Selain itu, ia menilai tak ada jaminan kebersihan pada pakaian bekas impor tersebut. Sehingga dikhawatirkan bisa menyebabkan masalah kesehatan bagi pemakainya.

"Di samping itu juga ada hal-hal lain dianggapnya, meski nggak potensial, seperti kurang kebersihan, kesehatannya. Kemudian juga tidak baiklah lah," jelasnya.

BACA JUGA : Polisi Berhasil Bongkar Sindikat Penyelundupan Impor Pakaian...

Ma'ruf tak lupa mengimbau masyarakat mulai sekarang membeli pakaian produksi lokal saja. Harganya juga terjangkau dan masih baru.

"Jadi kita sedang menggiatkan bangga produk sendiri.
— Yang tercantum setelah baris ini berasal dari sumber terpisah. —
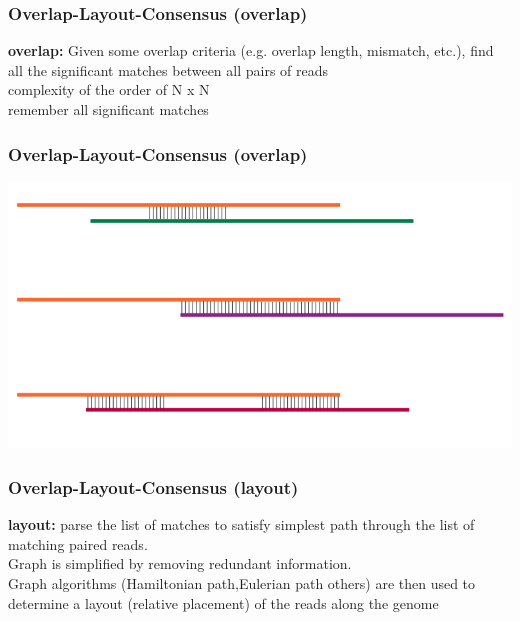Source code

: \documentclass[pdf]{beamer}
\begin{document}
\begin{frame}
\frametitle{Overlap-Layout-Consensus (overlap)}
\textbf{overlap:}
Given some overlap criteria (e.g. overlap length, mismatch, etc.), find all the significant matches between all pairs of reads\\
complexity of the order of N x N\\
remember all significant matches\\
\end{frame}


\begin{frame}
\frametitle{Overlap-Layout-Consensus (overlap)}
\begin{center}
\includegraphics[scale=0.5]{Figures/overlap.png}
\end{center}
\end{frame}
 
\begin{frame}
\frametitle{Overlap-Layout-Consensus (layout)}
\textbf{layout:}
parse the list of matches to satisfy simplest path through the list of matching paired reads.\\
Graph is simplified by removing redundant information.\\
Graph algorithms (Hamiltonian path,Eulerian path others) are then used to determine a layout (relative placement) of the reads along the genome
\end{frame}
\end{document}
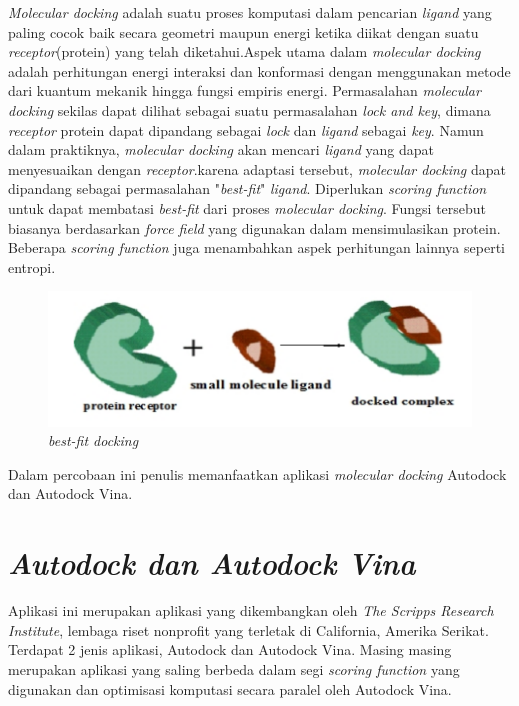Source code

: \textit{Molecular docking} adalah suatu proses komputasi dalam pencarian \textit{ligand} yang paling cocok baik secara geometri maupun energi ketika diikat dengan suatu \textit{receptor}(protein) yang telah diketahui.Aspek utama dalam \textit{molecular docking} adalah perhitungan energi interaksi dan konformasi dengan menggunakan metode dari kuantum mekanik hingga fungsi empiris energi. Permasalahan \textit{molecular docking} sekilas dapat dilihat sebagai suatu permasalahan \textit{lock and key}, dimana \textit{receptor} protein dapat dipandang sebagai \textit{lock} dan \textit{ligand} sebagai \textit{key}. Namun dalam praktiknya, \textit{molecular docking} akan mencari \textit{ligand} yang dapat menyesuaikan dengan \textit{receptor}.karena adaptasi tersebut, \textit{molecular docking} dapat dipandang sebagai permasalahan "\textit{best-fit}" \textit{ligand}. Diperlukan \textit{scoring function} untuk dapat membatasi \textit{best-fit} dari proses \textit{molecular docking}. Fungsi tersebut biasanya berdasarkan \textit{force field} yang digunakan dalam mensimulasikan protein. Beberapa \textit{scoring function} juga menambahkan aspek perhitungan lainnya seperti entropi.
\begin{figure}
	\centering
	\includegraphics{molecular_docking.png}
	\caption{\textit{best-fit docking}}
\end{figure}
Dalam percobaan ini penulis memanfaatkan aplikasi \textit{molecular docking} Autodock dan Autodock Vina.

\section{\textit{Autodock dan Autodock Vina}}
\hspace{0.5cm}Aplikasi ini merupakan aplikasi yang dikembangkan oleh \textit{The Scripps Research Institute}, lembaga riset nonprofit yang terletak di California, Amerika Serikat. Terdapat 2 jenis aplikasi, Autodock dan Autodock Vina. Masing masing merupakan aplikasi yang saling berbeda dalam segi \textit{scoring function} yang digunakan dan optimisasi komputasi secara paralel oleh Autodock Vina. 


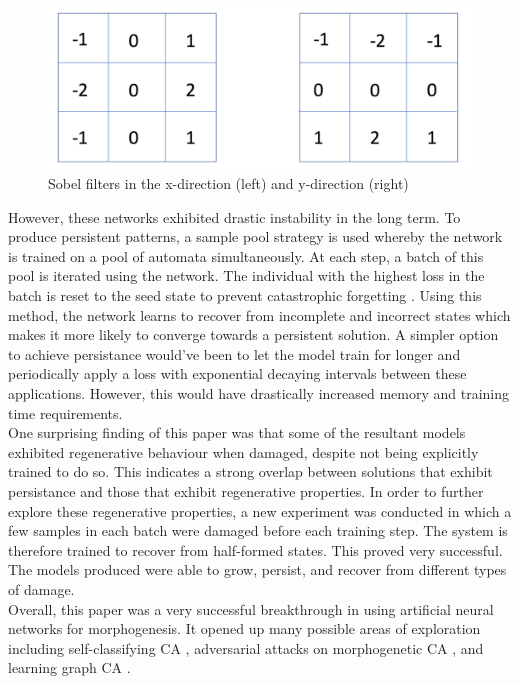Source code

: \begin{figure}[!h]
    \centering
    \includegraphics[width=5in]{images/sobel.png}
    \caption{Sobel filters in the x-direction (left) and y-direction (right) \cite{sodha}}
    \label{fig:sobel}
\end{figure}

However, these networks exhibited drastic instability in the long term.
To produce persistent patterns, a sample pool strategy is used whereby the network is trained on a pool of automata simultaneously.
At each step, a batch of this pool is iterated using the network.
The individual with the highest loss in the batch is reset to the seed state to prevent catastrophic forgetting \cite{mccloskey1989catastrophic}. 
Using this method, the network learns to recover from incomplete and incorrect states which makes it more likely to converge towards a persistent solution.
A simpler option to achieve persistance would've been to let the model train for longer and periodically apply a loss with exponential decaying intervals between these applications.
However, this would have drastically increased memory and training time requirements.\\

One surprising finding of this paper was that some of the resultant models exhibited regenerative behaviour when damaged, despite not being explicitly trained to do so. 
This indicates a strong overlap between solutions that exhibit persistance and those that exhibit regenerative properties. 
In order to further explore these regenerative properties, a new experiment was conducted in which a few samples in each batch were damaged before each training step. 
The system is therefore trained to recover from half-formed states.
This proved very successful. The models produced were able to grow, persist, and recover from different types of damage.\\

Overall, this paper was a very successful breakthrough in using artificial neural networks for morphogenesis. It opened up many possible areas of exploration including self-classifying CA \cite{randazzo2020self-classifying}, adversarial attacks on morphogenetic CA \cite{randazzo2021adversarial}, and learning graph CA \cite{grattarola2021learning}.

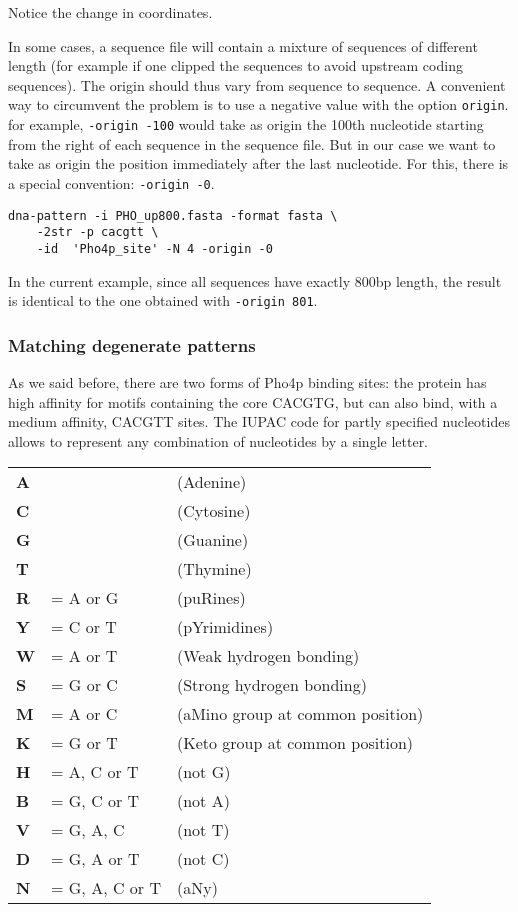Notice the change in coordinates.

In some cases, a sequence file will contain a mixture of sequences of
different length (for example if one clipped the sequences to avoid
upstream coding sequences). The origin should thus vary from sequence
to sequence. A convenient way to circumvent the problem is to use a
negative value with the option \texttt{origin}. for example,
\texttt{-origin -100} would take as origin the 100th nucleotide
starting from the right of each sequence in the sequence file. But in
our case we want to take as origin the position immediately after the
last nucleotide. For this, there is a special convention: \texttt{-origin
-0}.

\begin{verbatim}
dna-pattern -i PHO_up800.fasta -format fasta \
    -2str -p cacgtt \
    -id  'Pho4p_site' -N 4 -origin -0
\end{verbatim}

In the current example, since all sequences have exactly 800bp length,
the result is identical to the one obtained with \texttt{-origin 801}.

\subsubsection{Matching degenerate patterns}

As we said before, there are two forms of Pho4p binding sites: the
protein has high affinity for motifs containing the core CACGTG, but
can also bind, with a medium affinity, CACGTT sites. The IUPAC code
for partly specified nucleotides allows to represent any combination
of nucleotides by a single letter.

\begin{tabular}{lll}
\textbf{A} &  & (Adenine) \\
\textbf{C} &  & (Cytosine) \\
\textbf{G} &  & (Guanine) \\
\textbf{T} &  & (Thymine) \\
\textbf{R} & = A or G & (puRines) \\
\textbf{Y} & = C or T & (pYrimidines) \\
\textbf{W} & = A or T & (Weak hydrogen bonding) \\
\textbf{S} & = G or C & (Strong hydrogen bonding) \\
\textbf{M} & = A or C & (aMino group at common position) \\
\textbf{K} & = G or T & (Keto group at common position) \\
\textbf{H} & = A, C or T & (not G) \\
\textbf{B} & = G, C or T & (not A) \\
\textbf{V} & = G, A, C & (not T) \\
\textbf{D} & = G, A or T & (not C) \\
\textbf{N} & = G, A, C or T & (aNy) \\
\end{tabular}

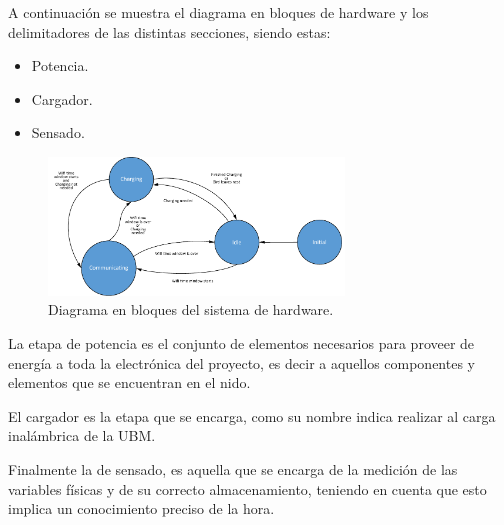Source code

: A continuación se muestra el diagrama en bloques de hardware y los delimitadores de las distintas secciones, siendo estas:
\begin{itemize}
\item Potencia.
\item Cargador.
\item Sensado.
\end{itemize}

\begin{figure}[H]
	\centering
	\includegraphics[width=0.7\textwidth, page=7]{ImagenesIngenieria de Detalle/FlowChart.pdf}		
	\caption{Diagrama en bloques del sistema de hardware.}
	\label{fig:diagrama_hardware}
\end{figure}

La etapa de potencia es el conjunto de elementos necesarios para proveer de energía a toda la electrónica del proyecto, es decir a aquellos componentes y elementos que se encuentran en el nido.

El cargador es la etapa que se encarga, como su nombre indica realizar al carga inalámbrica de la UBM.

Finalmente la de sensado, es aquella que se encarga de la medición de las variables físicas y de su correcto almacenamiento, teniendo en cuenta que esto implica un conocimiento preciso de la hora.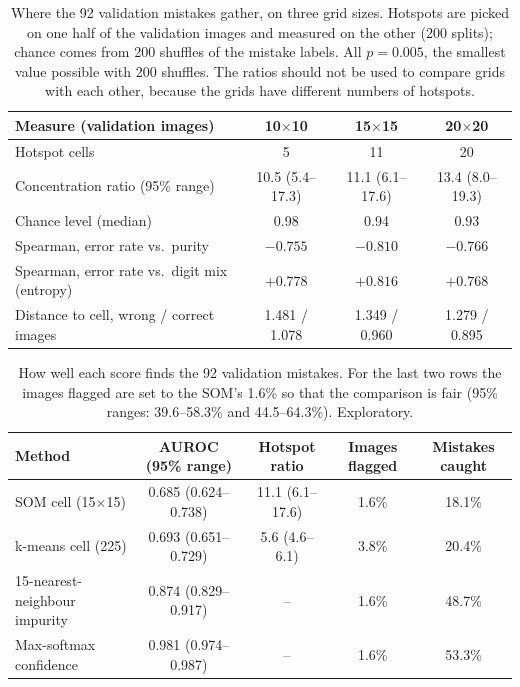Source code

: \documentclass[11pt]{article}
\begin{document}
\begin{table}[H]
\centering
\renewcommand{\arraystretch}{1.12}
\small
\begin{tabular}{|l|c|c|c|}
\hline
\textbf{Measure (validation images)} & \textbf{10$\times$10} & \textbf{15$\times$15} & \textbf{20$\times$20} \\ \hline
Hotspot cells & 5 & 11 & 20 \\ \hline
Concentration ratio (95\% range) & 10.5 (5.4--17.3) & 11.1 (6.1--17.6) & 13.4 (8.0--19.3) \\ \hline
Chance level (median) & 0.98 & 0.94 & 0.93 \\ \hline
Spearman, error rate vs.\ purity & $-0.755$ & $-0.810$ & $-0.766$ \\ \hline
Spearman, error rate vs.\ digit mix (entropy) & $+0.778$ & $+0.816$ & $+0.768$ \\ \hline
Distance to cell, wrong / correct images & 1.481 / 1.078 & 1.349 / 0.960 & 1.279 / 0.895 \\ \hline
\end{tabular}
\caption{Where the 92 validation mistakes gather, on three grid sizes. Hotspots are picked on one half of the validation images and measured on the other (200 splits); chance comes from 200 shuffles of the mistake labels. All $p=0.005$, the smallest value possible with 200 shuffles. The ratios should not be used to compare grids with each other, because the grids have different numbers of hotspots.}
\label{tab:hotspots}
\end{table}

\begin{table}[H]
\centering
\renewcommand{\arraystretch}{1.12}
\footnotesize\setlength{\tabcolsep}{3pt}
\begin{tabular}{|l|c|c|c|c|}
\hline
\textbf{Method} & \textbf{AUROC (95\% range)} & \textbf{Hotspot ratio} & \textbf{Images flagged} & \textbf{Mistakes caught} \\ \hline
SOM cell (15$\times$15) & 0.685 (0.624--0.738) & 11.1 (6.1--17.6) & 1.6\% & 18.1\% \\ \hline
k-means cell (225) & 0.693 (0.651--0.729) & 5.6 (4.6--6.1) & 3.8\% & 20.4\% \\ \hline
15-nearest-neighbour impurity & 0.874 (0.829--0.917) & -- & 1.6\% & 48.7\% \\ \hline
Max-softmax confidence & 0.981 (0.974--0.987) & -- & 1.6\% & 53.3\% \\ \hline
\end{tabular}
\caption{How well each score finds the 92 validation mistakes. For the last two rows the images flagged are set to the SOM's 1.6\% so that the comparison is fair (95\% ranges: 39.6--58.3\% and 44.5--64.3\%). Exploratory.}
\label{tab:baselines}
\end{table}
\end{document}
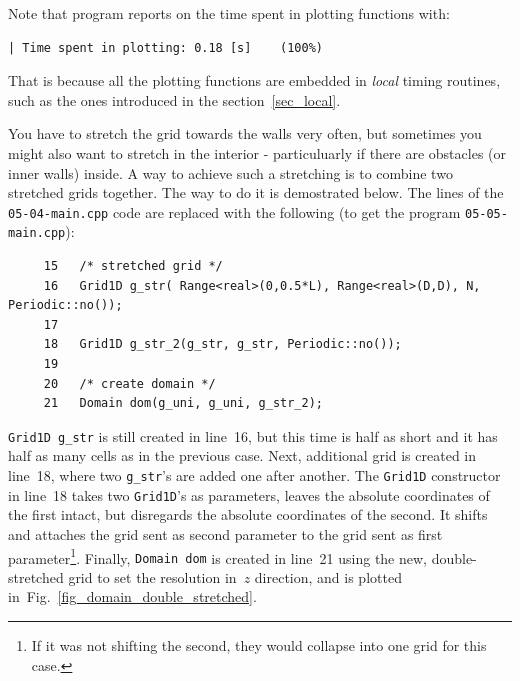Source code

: Note that program reports on the time spent in plotting functions with:
%
{\small \begin{verbatim}
| Time spent in plotting: 0.18 [s]    (100%)
\end{verbatim}}
%
That is because all the plotting functions are embedded in {\em local} 
timing routines, such as the ones introduced in the section~\ref{sec_local}.

You have to stretch the grid towards the walls very often, but sometimes
you might also want to stretch in the interior - particuluarly if there
are obstacles (or inner walls) inside. A way to achieve such a stretching
is to combine two stretched grids together. The way to do it is demostrated
below. The lines of the {\tt 05-04-main.cpp} code are replaced with the 
following (to get the program {\tt 05-05-main.cpp}):
%
{\small \begin{verbatim}
     15   /* stretched grid */
     16   Grid1D g_str( Range<real>(0,0.5*L), Range<real>(D,D), N, Periodic::no());
     17
     18   Grid1D g_str_2(g_str, g_str, Periodic::no());
     19
     20   /* create domain */
     21   Domain dom(g_uni, g_uni, g_str_2);
\end{verbatim}}
%
{\tt Grid1D g\_str} is still created in line~16, but this time is half
as short and it has half as many cells as in the previous case. Next,
additional grid is created in line~18, where two {\tt g\_str}'s are
added one after another. The {\tt Grid1D} constructor in line~18 
takes two {\tt Grid1D}'s as parameters, leaves the absolute coordinates
of the first intact, but disregards the absolute coordinates of the second.
It shifts and attaches the grid sent as second parameter to the grid sent
as first parameter\footnote{If it was not shifting the second, they
would collapse into one grid for this case.}. 
Finally, {\tt Domain dom} is created in line~21 using the new,
double-stretched grid to set the resolution in~$z$ direction, and
is plotted in~Fig.~\ref{fig_domain_double_stretched}. 

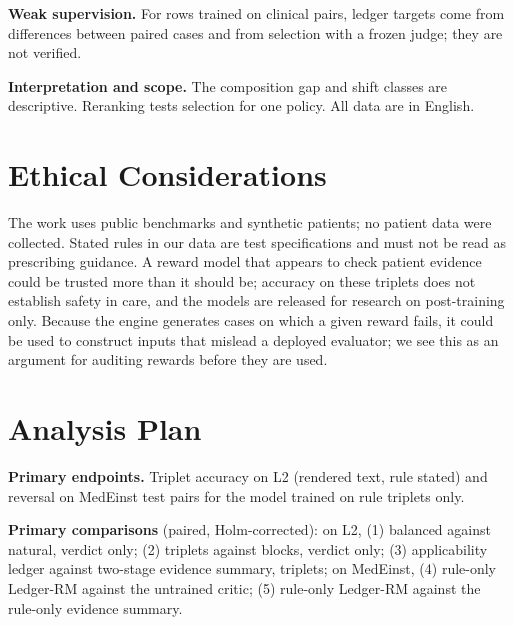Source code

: \documentclass[11pt]{article}
\newif\ifplaceholders
\newcommand{\method}{Ledger-RM}
\begin{document}
\textbf{Weak supervision.} For rows trained on clinical pairs, ledger targets
come from differences between paired cases and from selection with a frozen
judge; they are not verified.

\textbf{Interpretation and scope.} The composition gap and shift classes are
descriptive. Reranking tests selection for one policy. All data are in
English.

\section*{Ethical Considerations}

The work uses public benchmarks and synthetic patients; no patient data were
collected. Stated rules in our data are test specifications and must not be
read as prescribing guidance. A reward model that appears to check patient
evidence could be trusted more than it should be; accuracy on these triplets
does not establish safety in care, and the models are released for research on
post-training only. Because the engine generates cases on which a given reward
fails, it could be used to construct inputs that mislead a deployed evaluator;
we see this as an argument for auditing rewards before they are used.



\appendix

\section{Analysis Plan}
\label{app:plan}

\ifplaceholders
\noindent\textcolor{red}{\textbf{Draft status.} No experiment in this
manuscript has been run. Every value printed in red, and every curve marked as
placeholder data, is a target value used to lay out the paper. This paragraph
and the red banner disappear, and the build fails on any remaining
placeholder, once measured values are entered.}\smallskip
\fi

\noindent\textbf{Primary endpoints.} Triplet accuracy on L2 (rendered text,
rule stated) and reversal on MedEinst test pairs for the model trained on
rule triplets only.

\noindent\textbf{Primary comparisons} (paired, Holm-corrected): on L2,
(1) balanced against natural, verdict only; (2) triplets against blocks,
verdict only; (3) applicability ledger against two-stage evidence summary,
triplets; on MedEinst, (4) rule-only \method{} against the untrained critic;
(5) rule-only \method{} against the rule-only evidence summary.
\end{document}
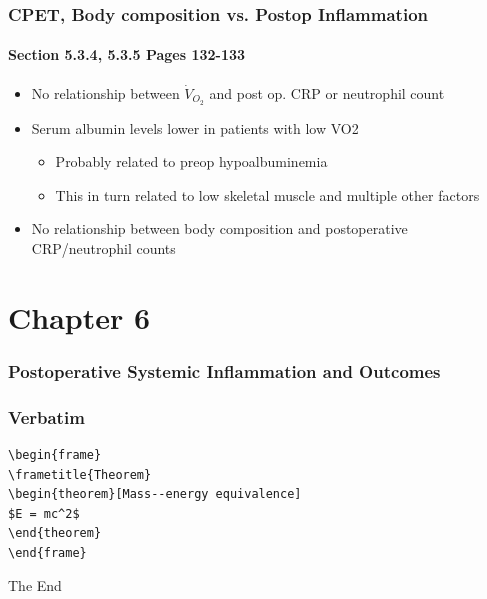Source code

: \documentclass[10pt]{beamer}
\begin{document}
\begin{frame}
	\frametitle{CPET, Body composition vs. Postop Inflammation }
	\framesubtitle{Section 5.3.4, 5.3.5 Pages 132-133 }
	\begin{itemize}
		\item No relationship between $\dot{V}_{O_2}$ and post op. CRP or neutrophil count
		\item Serum albumin levels lower in patients with low VO2
		\begin{itemize}
			\item Probably related to preop hypoalbuminemia
			\item This in turn related to low skeletal muscle and multiple other factors
		\end{itemize}
		\item No relationship between body composition and postoperative CRP/neutrophil counts
	\end{itemize}
\end{frame}


\section{Chapter 6}
\begin{frame}
	\frametitle{Postoperative Systemic Inflammation and Outcomes}
\end{frame}








\begin{frame}[fragile] %
\frametitle{Verbatim}
\begin{example}
\begin{verbatim}
\begin{frame}
\frametitle{Theorem}
\begin{theorem}[Mass--energy equivalence]
$E = mc^2$
\end{theorem}
\end{frame}\end{verbatim}
\end{example}
\end{frame}



\begin{frame}
\Huge{\centerline{The End}}
\end{frame}

\end{document}
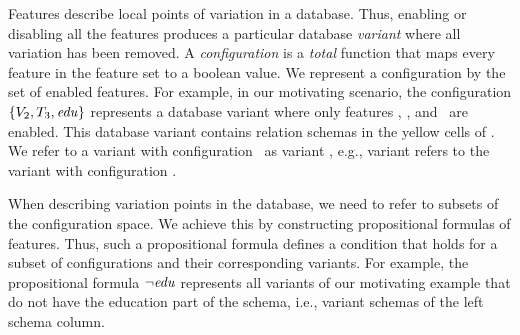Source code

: Features describe local points of variation in a database.
Thus, enabling or disabling all
the features 
produces a particular database \emph{variant} where
all variation has been removed. 
A \emph{configuration} is a \emph{total} function
that maps every feature in the feature set to a boolean value.
We represent a configuration  by the set of enabled features.
For example, in our motivating scenario, the configuration \ensuremath{
\setDef {\vTwo,\tThree,\edu}
}
represents a database variant where only features \vTwo, \tThree, and \edu\ are enabled.
This database variant contains relation schemas in the yellow cells of .
We refer to a variant with configuration \config\ as variant \config, e.g.,
variant \setDef {\vTwo,\tThree,\edu} refers to the variant
with configuration \setDef {\vTwo,\tThree,\edu}.

When describing variation points in the database, we need to 
refer to subsets of the configuration space. We achieve this by 
constructing propositional formulas of features.
Thus, 
such a propositional formula defines a condition that holds for 
a subset of configurations and their corresponding variants. 
%
%
For example,
the propositional formula $\neg \edu$ represents all variants of our
motivating example that do not 
have the education part of the schema, i.e., variant schemas of the 
left schema column. 

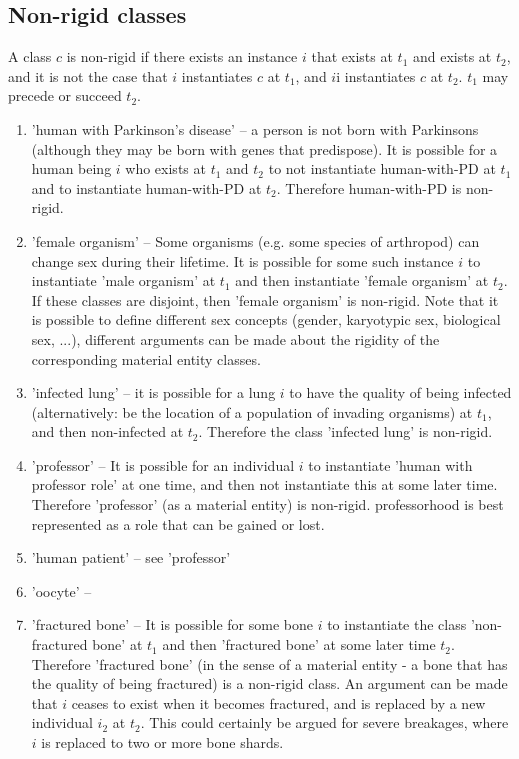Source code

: \documentclass{bioinfo}
\begin{document}
\subsection{Non-rigid classes}

A class $c$ is non-rigid if there exists an instance $i$ that exists
at $t_1$ and exists at $t_2$, and it is not the case that $i$
instantiates $c$ at $t_1$, and $i$i instantiates $c$ at $t_2$. $t_1$
may precede or succeed $t_2$.

\begin{enumerate}

\item 'human with Parkinson's disease' -- a person is not born with
  Parkinsons (although they may be born with genes that
  predispose). It is possible for a human being $i$ who exists at
  $t_1$ and $t_2$ to not instantiate human-with-PD at $t_1$ and to
  instantiate human-with-PD at $t_2$. Therefore human-with-PD is
  non-rigid.

\item 'female organism' -- Some organisms (e.g. some species of
  arthropod) can change sex during their lifetime. It is possible for
  some such instance $i$ to instantiate 'male organism' at $t_1$ and
  then instantiate 'female organism' at $t_2$. If these classes are
  disjoint, then 'female organism' is non-rigid. Note that it is
  possible to define different sex concepts (gender, karyotypic sex,
  biological sex, ...), different arguments can be made about the
  rigidity of the corresponding material entity classes.

\item 'infected lung' -- it is possible for a lung $i$ to have the
  quality of being infected (alternatively: be the location of a
  population of invading organisms) at $t_1$, and then non-infected at
  $t_2$. Therefore the class 'infected lung' is non-rigid.

\item 'professor' -- It is possible for an individual $i$ to
  instantiate 'human with professor role' at one time, and then not
  instantiate this at some later time. Therefore 'professor' (as a
  material entity) is non-rigid. professorhood is best represented as
  a role that can be gained or lost.

  \item 'human patient' -- see 'professor'

  \item 'oocyte' -- 

  \item 'fractured bone' -- It is possible for some bone $i$ to
    instantiate the class 'non-fractured bone' at $t_1$ and then
    'fractured bone' at some later time $t_2$. Therefore 'fractured
    bone' (in the sense of a material entity - a bone that has the
    quality of being fractured) is a non-rigid class. An argument can
    be made that $i$ ceases to exist when it becomes fractured, and is
    replaced by a new individual $i_2$ at $t_2$. This could certainly
    be argued for severe breakages, where $i$ is replaced to two or
    more bone shards.


\end{enumerate}
\end{document}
Saya kira Pak Presiden sudah katakan itu ya, kita majukan industri dalam negeri dan beli produk dalam negeri," jelasnya.

Berdasarkan data Bea Cukai, pada 2022 volume impor pakaian bekas (dengan HS Code 63090000) memang melonjak hingga 227,75 persen menjadi 26,22 ton dibanding tahun sebelumnya yang hanya 8 ton, dengan nilai devisa impor sejumlah US$272.146 atau setara Rp4,21 miliar.(lal)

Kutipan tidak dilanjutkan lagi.